**Exercise instructions**
Within the records below, filter for lines carrying the word "перед" and copy them.

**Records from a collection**
= = = = =
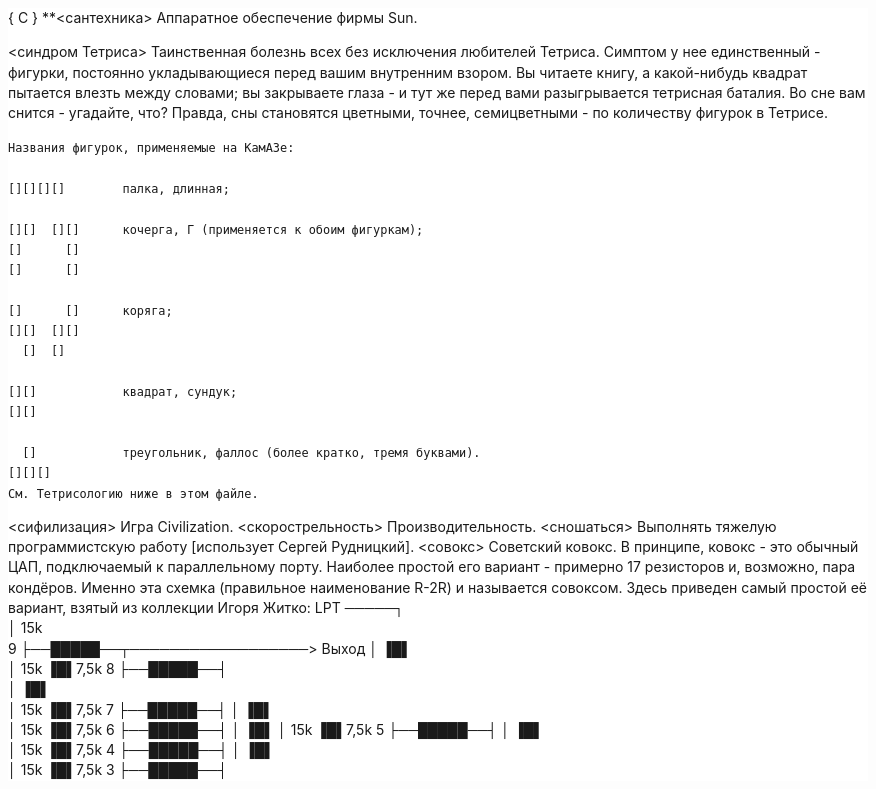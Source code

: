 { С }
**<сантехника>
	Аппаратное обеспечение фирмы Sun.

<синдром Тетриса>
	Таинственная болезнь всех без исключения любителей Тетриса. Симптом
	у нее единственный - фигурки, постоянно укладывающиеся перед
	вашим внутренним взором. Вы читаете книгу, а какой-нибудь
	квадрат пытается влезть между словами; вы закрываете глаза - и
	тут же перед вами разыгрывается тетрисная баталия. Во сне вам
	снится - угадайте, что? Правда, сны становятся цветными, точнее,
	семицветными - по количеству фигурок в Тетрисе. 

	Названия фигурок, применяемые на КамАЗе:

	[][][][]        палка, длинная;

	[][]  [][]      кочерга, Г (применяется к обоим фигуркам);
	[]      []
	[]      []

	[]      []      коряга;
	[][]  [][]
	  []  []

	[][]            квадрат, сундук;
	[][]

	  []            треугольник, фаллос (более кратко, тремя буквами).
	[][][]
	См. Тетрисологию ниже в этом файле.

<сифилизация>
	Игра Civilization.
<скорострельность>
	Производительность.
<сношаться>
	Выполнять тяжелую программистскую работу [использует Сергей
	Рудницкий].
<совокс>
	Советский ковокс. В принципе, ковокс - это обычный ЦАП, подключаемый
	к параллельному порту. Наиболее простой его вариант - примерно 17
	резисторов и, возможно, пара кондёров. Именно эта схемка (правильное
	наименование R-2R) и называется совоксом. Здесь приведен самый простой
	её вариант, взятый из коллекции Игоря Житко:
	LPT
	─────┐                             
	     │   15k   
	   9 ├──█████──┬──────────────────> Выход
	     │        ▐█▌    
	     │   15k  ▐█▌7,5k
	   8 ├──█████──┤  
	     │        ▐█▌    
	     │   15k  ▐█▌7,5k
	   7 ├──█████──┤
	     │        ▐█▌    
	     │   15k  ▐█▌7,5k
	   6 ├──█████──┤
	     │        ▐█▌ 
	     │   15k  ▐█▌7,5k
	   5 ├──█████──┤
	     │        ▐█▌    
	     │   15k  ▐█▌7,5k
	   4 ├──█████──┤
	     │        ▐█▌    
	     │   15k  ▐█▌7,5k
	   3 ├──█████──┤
= = = = =
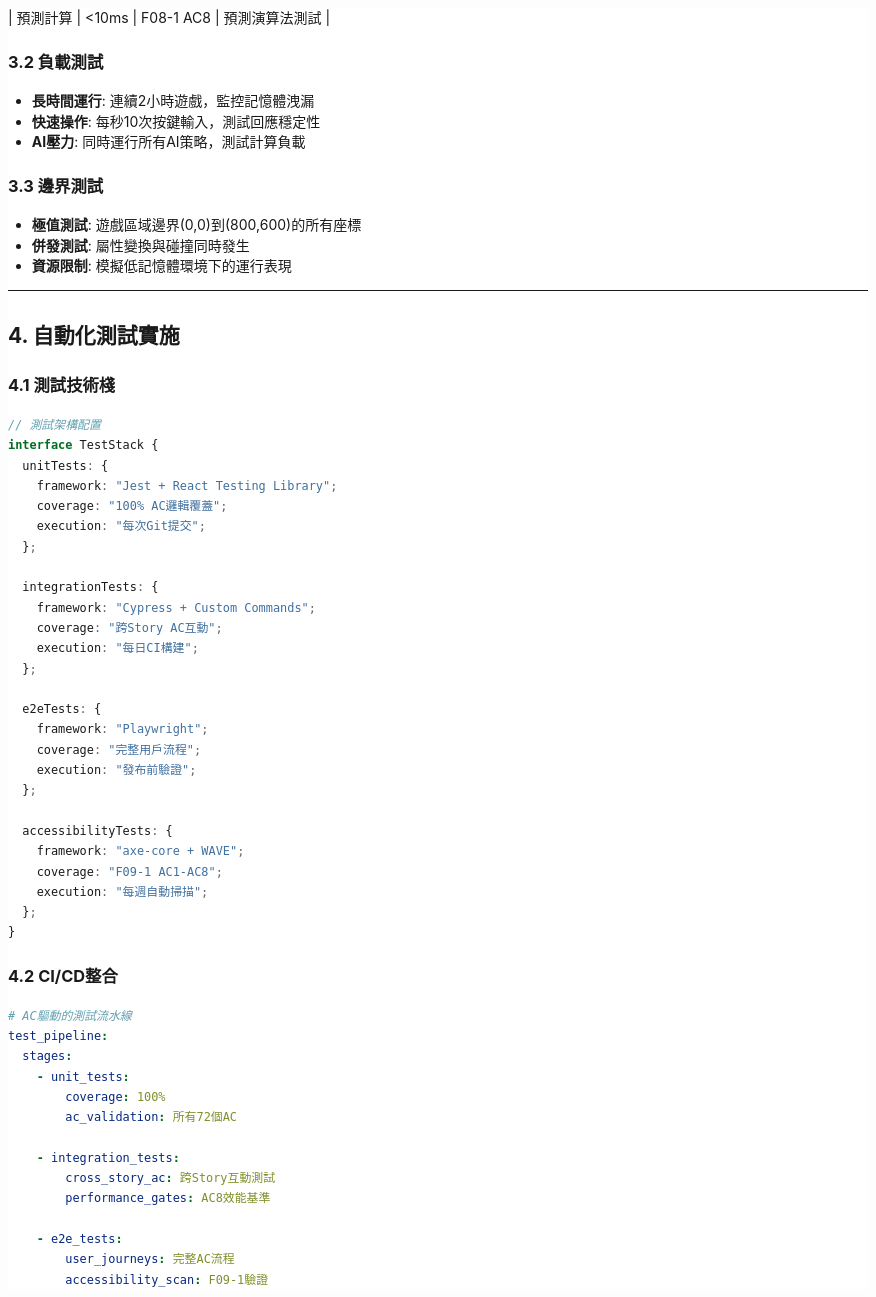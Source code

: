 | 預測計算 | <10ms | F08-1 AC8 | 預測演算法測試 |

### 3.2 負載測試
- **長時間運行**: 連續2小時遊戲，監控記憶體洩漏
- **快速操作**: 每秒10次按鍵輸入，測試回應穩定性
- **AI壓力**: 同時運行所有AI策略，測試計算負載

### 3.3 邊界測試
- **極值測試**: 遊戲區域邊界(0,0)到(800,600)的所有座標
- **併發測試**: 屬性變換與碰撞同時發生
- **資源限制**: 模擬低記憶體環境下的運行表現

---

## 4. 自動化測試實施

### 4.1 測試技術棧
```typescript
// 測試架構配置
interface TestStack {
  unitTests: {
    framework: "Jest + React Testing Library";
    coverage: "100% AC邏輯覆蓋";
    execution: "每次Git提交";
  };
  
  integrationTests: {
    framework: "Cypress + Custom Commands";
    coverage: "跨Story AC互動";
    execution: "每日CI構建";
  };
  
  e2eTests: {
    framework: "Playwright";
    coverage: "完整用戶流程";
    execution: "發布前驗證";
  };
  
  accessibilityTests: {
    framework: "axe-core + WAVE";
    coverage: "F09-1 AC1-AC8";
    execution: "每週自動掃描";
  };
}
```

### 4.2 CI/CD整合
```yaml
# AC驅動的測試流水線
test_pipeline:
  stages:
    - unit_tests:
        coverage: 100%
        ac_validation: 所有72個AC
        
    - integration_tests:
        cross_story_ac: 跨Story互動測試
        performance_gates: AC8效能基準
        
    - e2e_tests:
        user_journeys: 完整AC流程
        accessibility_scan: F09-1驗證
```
= = = = =
**Answer area**
	у нее единственный - фигурки, постоянно укладывающиеся перед
	тут же перед вами разыгрывается тетрисная баталия. Во сне вам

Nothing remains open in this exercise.